David McLaughlin and Dartmouth had some optimism heading into the 2017-18 season, his second in Hanover. The Big Green were only 4-10 in the Ivy (and 7-20 overall), but improved as the season progressed and were on the fringes of the Ivy Tournament race until the final weekend of the season.
They would have to replace a lot of interior size in Wesley Dickinson and point guard Mike Fleming, but they were otherwise young.
Most importantly, they had Evan Boudreaux, a junior who led the Ivy League in rebounding last season, was second in scoring, and seemed sure to have his name all over the Dartmouth record books by the time he graduated next year.
But suddenly last week, Dartmouth did not have Evan Boudreaux.
And it wasn’t a season-ending injury, Boudreaux decided he was graduating in May and would rather use his final two years of eligibility somewhere else, probably in a conference with more visibility than the Ivy League.
Other than the announcement itself, the timing raised eyebrows not just in the Ivy, but around the country. Boudreaux left the team just 72 hours before last week’s opener at Quinnipiac, saying in a statement: “After a lot of discussion with my family, I have decided that I am going to be sitting out the 2017-18 basketball season and plan to graduate a year early from Dartmouth with two years of eligibility left. I want to thank everyone at Dartmouth who has helped me the past two years. I wish the team and the program nothing but success moving forward. Having said that, I am looking forward to playing the next two seasons as a graduate transfer.”
His family includes his mother, Gail, who is not only one of Dartmouth’s (and the Ivy League’s) best players ever, but also on several lists of the top businesswomen in the country, and a major donor to Dartmouth and its athletic program.
But McLaughlin did not want to talk about reasons why the decision was made or the timing. What’s done is done, after all, and Dartmouth now has to move on with what they have.
“Mid-week last week, Evan informed us of his decision,” McLaughlin said after Tuesday’s win over Division III Emerson. “That’s Evan’s decision that he made in his own best interests. We took the decision, shared it with the team, and we moved forward. We understand that the most important piece is coming together as a team and wanting to compete and play with each other.”

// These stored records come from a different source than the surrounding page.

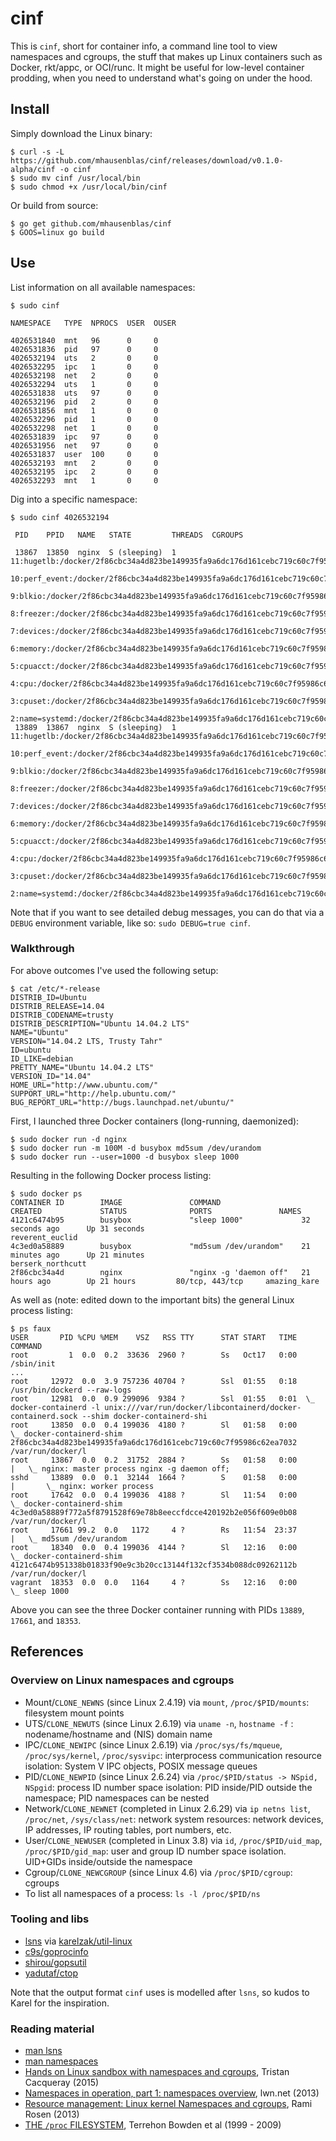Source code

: # cinf

This is `cinf`, short for container info, a command line tool to view namespaces and cgroups, the stuff that makes up Linux containers such as Docker, rkt/appc, or OCI/runc. It might be useful for low-level container prodding, when you need to understand what's going on under the hood.

## Install

Simply download the Linux binary:

    $ curl -s -L https://github.com/mhausenblas/cinf/releases/download/v0.1.0-alpha/cinf -o cinf
    $ sudo mv cinf /usr/local/bin
    $ sudo chmod +x /usr/local/bin/cinf

Or build from source:

    $ go get github.com/mhausenblas/cinf
    $ GOOS=linux go build

## Use

List information on all available namespaces:

    $ sudo cinf
    
    NAMESPACE   TYPE  NPROCS  USER  OUSER
    
    4026531840  mnt   96      0     0
    4026531836  pid   97      0     0
    4026532194  uts   2       0     0
    4026532295  ipc   1       0     0
    4026532198  net   2       0     0
    4026532294  uts   1       0     0
    4026531838  uts   97      0     0
    4026532196  pid   2       0     0
    4026531856  mnt   1       0     0
    4026532296  pid   1       0     0
    4026532298  net   1       0     0
    4026531839  ipc   97      0     0
    4026531956  net   97      0     0
    4026531837  user  100     0     0
    4026532193  mnt   2       0     0
    4026532195  ipc   2       0     0
    4026532293  mnt   1       0     0

Dig into a specific namespace:

    $ sudo cinf 4026532194
    
     PID    PPID   NAME   STATE         THREADS  CGROUPS
     
     13867  13850  nginx  S (sleeping)  1        11:hugetlb:/docker/2f86cbc34a4d823be149935fa9a6dc176d161cebc719c60c7f95986c62ea7032
                                                 10:perf_event:/docker/2f86cbc34a4d823be149935fa9a6dc176d161cebc719c60c7f95986c62ea7032
                                                 9:blkio:/docker/2f86cbc34a4d823be149935fa9a6dc176d161cebc719c60c7f95986c62ea7032
                                                 8:freezer:/docker/2f86cbc34a4d823be149935fa9a6dc176d161cebc719c60c7f95986c62ea7032
                                                 7:devices:/docker/2f86cbc34a4d823be149935fa9a6dc176d161cebc719c60c7f95986c62ea7032
                                                 6:memory:/docker/2f86cbc34a4d823be149935fa9a6dc176d161cebc719c60c7f95986c62ea7032
                                                 5:cpuacct:/docker/2f86cbc34a4d823be149935fa9a6dc176d161cebc719c60c7f95986c62ea7032
                                                 4:cpu:/docker/2f86cbc34a4d823be149935fa9a6dc176d161cebc719c60c7f95986c62ea7032
                                                 3:cpuset:/docker/2f86cbc34a4d823be149935fa9a6dc176d161cebc719c60c7f95986c62ea7032
                                                 2:name=systemd:/docker/2f86cbc34a4d823be149935fa9a6dc176d161cebc719c60c7f95986c62ea7032
     13889  13867  nginx  S (sleeping)  1        11:hugetlb:/docker/2f86cbc34a4d823be149935fa9a6dc176d161cebc719c60c7f95986c62ea7032
                                                 10:perf_event:/docker/2f86cbc34a4d823be149935fa9a6dc176d161cebc719c60c7f95986c62ea7032
                                                 9:blkio:/docker/2f86cbc34a4d823be149935fa9a6dc176d161cebc719c60c7f95986c62ea7032
                                                 8:freezer:/docker/2f86cbc34a4d823be149935fa9a6dc176d161cebc719c60c7f95986c62ea7032
                                                 7:devices:/docker/2f86cbc34a4d823be149935fa9a6dc176d161cebc719c60c7f95986c62ea7032
                                                 6:memory:/docker/2f86cbc34a4d823be149935fa9a6dc176d161cebc719c60c7f95986c62ea7032
                                                 5:cpuacct:/docker/2f86cbc34a4d823be149935fa9a6dc176d161cebc719c60c7f95986c62ea7032
                                                 4:cpu:/docker/2f86cbc34a4d823be149935fa9a6dc176d161cebc719c60c7f95986c62ea7032
                                                 3:cpuset:/docker/2f86cbc34a4d823be149935fa9a6dc176d161cebc719c60c7f95986c62ea7032
                                                 2:name=systemd:/docker/2f86cbc34a4d823be149935fa9a6dc176d161cebc719c60c7f95986c62ea7032

Note that if you want to see detailed debug messages, you can do that via a `DEBUG` environment variable, like so: `sudo DEBUG=true cinf`.

### Walkthrough

For above outcomes I've used the following setup:

    $ cat /etc/*-release
    DISTRIB_ID=Ubuntu
    DISTRIB_RELEASE=14.04
    DISTRIB_CODENAME=trusty
    DISTRIB_DESCRIPTION="Ubuntu 14.04.2 LTS"
    NAME="Ubuntu"
    VERSION="14.04.2 LTS, Trusty Tahr"
    ID=ubuntu
    ID_LIKE=debian
    PRETTY_NAME="Ubuntu 14.04.2 LTS"
    VERSION_ID="14.04"
    HOME_URL="http://www.ubuntu.com/"
    SUPPORT_URL="http://help.ubuntu.com/"
    BUG_REPORT_URL="http://bugs.launchpad.net/ubuntu/"

First, I launched three Docker containers (long-running, daemonized):

    $ sudo docker run -d nginx
    $ sudo docker run -m 100M -d busybox md5sum /dev/urandom
    $ sudo docker run --user=1000 -d busybox sleep 1000

Resulting in the following Docker process listing:

    $ sudo docker ps
    CONTAINER ID        IMAGE               COMMAND                  CREATED             STATUS              PORTS               NAMES
    4121c6474b95        busybox             "sleep 1000"             32 seconds ago      Up 31 seconds                           reverent_euclid
    4c3ed0a58889        busybox             "md5sum /dev/urandom"    21 minutes ago      Up 21 minutes                           berserk_northcutt
    2f86cbc34a4d        nginx               "nginx -g 'daemon off"   21 hours ago        Up 21 hours         80/tcp, 443/tcp     amazing_kare

As well as (note: edited down to the important bits) the general Linux process listing:

    $ ps faux
    USER       PID %CPU %MEM    VSZ   RSS TTY      STAT START   TIME COMMAND
    root         1  0.0  0.2  33636  2960 ?        Ss   Oct17   0:00 /sbin/init
    ...
    root     12972  0.0  3.9 757236 40704 ?        Ssl  01:55   0:18 /usr/bin/dockerd --raw-logs
    root     12981  0.0  0.9 299096  9384 ?        Ssl  01:55   0:01  \_ docker-containerd -l unix:///var/run/docker/libcontainerd/docker-containerd.sock --shim docker-containerd-shi
    root     13850  0.0  0.4 199036  4180 ?        Sl   01:58   0:00      \_ docker-containerd-shim 2f86cbc34a4d823be149935fa9a6dc176d161cebc719c60c7f95986c62ea7032 /var/run/docker/l
    root     13867  0.0  0.2  31752  2884 ?        Ss   01:58   0:00      |   \_ nginx: master process nginx -g daemon off;
    sshd     13889  0.0  0.1  32144  1664 ?        S    01:58   0:00      |       \_ nginx: worker process
    root     17642  0.0  0.4 199036  4188 ?        Sl   11:54   0:00      \_ docker-containerd-shim 4c3ed0a58889f772a5f8791528f69e78b8eeccfdcce420192b2e056f609e0b08 /var/run/docker/l
    root     17661 99.2  0.0   1172     4 ?        Rs   11:54  23:37      |   \_ md5sum /dev/urandom
    root     18340  0.0  0.4 199036  4144 ?        Sl   12:16   0:00      \_ docker-containerd-shim 4121c6474b951338b01833f90e9c3b20cc13144f132cf3534b088dc09262112b /var/run/docker/l
    vagrant  18353  0.0  0.0   1164     4 ?        Ss   12:16   0:00          \_ sleep 1000

Above you can see the three Docker container running with PIDs `13889`, `17661`, and `18353`.

## References

### Overview on Linux namespaces and cgroups

- Mount/`CLONE_NEWNS` (since Linux 2.4.19) via `mount`, `/proc/$PID/mounts`: filesystem mount points
- UTS/`CLONE_NEWUTS` (since Linux 2.6.19) via `uname -n`, `hostname -f` : nodename/hostname and (NIS) domain name
- IPC/`CLONE_NEWIPC` (since Linux 2.6.19) via `/proc/sys/fs/mqueue`, `/proc/sys/kernel`, `/proc/sysvipc`: interprocess communication resource isolation: System V IPC objects, POSIX message queues
- PID/`CLONE_NEWPID` (since Linux 2.6.24) via `/proc/$PID/status -> NSpid, NSpgid`: process ID number space isolation: PID inside/PID outside the namespace; PID namespaces can be nested
- Network/`CLONE_NEWNET` (completed in Linux 2.6.29) via `ip netns list`, `/proc/net`, `/sys/class/net`: network system resources: network devices, IP addresses, IP routing tables, port numbers, etc.
- User/`CLONE_NEWUSER` (completed in Linux 3.8) via `id`, `/proc/$PID/uid_map`, `/proc/$PID/gid_map`: user and group ID number space isolation. UID+GIDs inside/outside the namespace
- Cgroup/`CLONE_NEWCGROUP` (since Linux 4.6) via `/proc/$PID/cgroup`: cgroups
- To list all namespaces of a process: `ls -l /proc/$PID/ns`

### Tooling and libs

- [lsns](http://karelzak.blogspot.ie/2015/12/lsns8-new-command-to-list-linux.html) via [karelzak/util-linux](https://github.com/karelzak/util-linux)
- [c9s/goprocinfo](https://github.com/c9s/goprocinfo)
- [shirou/gopsutil](https://github.com/shirou/gopsutil/)
- [yadutaf/ctop](https://github.com/yadutaf/ctop)

Note that the output format `cinf` uses is modelled after `lsns`, so kudos to Karel for the inspiration.

### Reading material

- [man lsns](http://man7.org/linux/man-pages/man8/lsns.8.html)
- [man namespaces](http://man7.org/linux/man-pages/man7/namespaces.7.html)
- [Hands on Linux sandbox with namespaces and cgroups](https://blogs.rdoproject.org/7761/hands-on-linux-sandbox-with-namespaces-and-cgroups), Tristan Cacqueray (2015)
- [Namespaces in operation, part 1: namespaces overview](https://lwn.net/Articles/531114/), lwn.net (2013)
- [Resource management: Linux kernel Namespaces and cgroups](http://www.haifux.org/lectures/299/netLec7.pdf), Rami Rosen (2013)
- [THE `/proc` FILESYSTEM](https://www.mjmwired.net/kernel/Documentation/filesystems/proc.txt),  Terrehon Bowden et al (1999 - 2009)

The Big Green is a couple of plays from being 2-0, as they nearly beat another rebuilding squad with a new coach, Quinnipiac, in its opener before falling 78-77. As expected, they buried Emerson (coached by former Boston College stat Bill Curley) 78-43 Tuesday. Things will get significantly tougher going forward with Loyola and Albany coming to Hanover next week, and of course the biggest question will be who replaces Boudreaux in the middle.
— QU Men's Basketball (@QU_MBB) November 11, 2017
Dartmouth was 309th in overall defensive efficiency last season, largely because of allowing 53.6% on two-point shots (316th), a block rate that was better than only four teams in the nation, and a conservative 6.8% steal rate (322nd). That is not a good combination and was obviously with Boudreaux, whose 26.3% defensive rebounding rate was 30th nationally.
“It opens up 30 minutes a game,” McLaughlin said. “But that’s not one person. That’s three, four, five, even six people depending on how we want to play: small or a little bigger. It really drastically opened up some opportunities for a lot of guys, so it’s a great learning lesson to always be ready for your turn when it comes.”
The most prominent beneficiary for playing time might be 6-foot-6 freshman Chris Knight, who will bring a lot more athleticism to the middle when he’s in there, but obviously has none of Boudreaux’s experience. He had four blocks against Quinnipiac and 16 points in 16 minutes against Emerson, including a big dunk in the second half.
— Dartmouth M Hoops (@DartmouthMBK) November 15, 2017
“I probably wouldn’t be coming off the bench as fast as I am,” Knight said. “But I’ve just had to get my mind prepared because these things happen in college sports.”
Sophomore Will Emery, who is a little longer at 6-foot-9, and can stretch defenses more from the outside, has started the first two games for Dartmouth at center, but has averaged just 16.5 minutes. The only other post player on the roster is 6’8” Adrease Jackson, who played just one minute against Quinnipiac.
Of course, playing a bit smaller with athletic guards such as Brendan Barry, Miles Wright, and Guillien Smith (freshman Aaryn Rai has been the fifth starter) could allow McLaughlin to play a more dynamic defense after being dead last in Ivy efficiency last season.
“We’ve been focusing on being a more aggressive team on defense. We want to keep guys out of the paint, communicating more,” Knight said. “Coach has been saying we weren’t doing that as much last season, so this year that’s a big emphasis.”
It remains to be seen how they will be able to produce near the rim. Even against Emerson, Dartmouth corralled only six offensive rebounds (20.0%), but did force 17 turnovers (after Quinnipiac had 15 in the opener).
Senior Taylor Johnson is another option off the bench, as is emotional leader Ian Sistare, but at the end of the day for Dartmouth, it will likely come down to production on the defensive end of the floor – specifically in the paint – to see if they can overcome the loss of Boudreaux this season.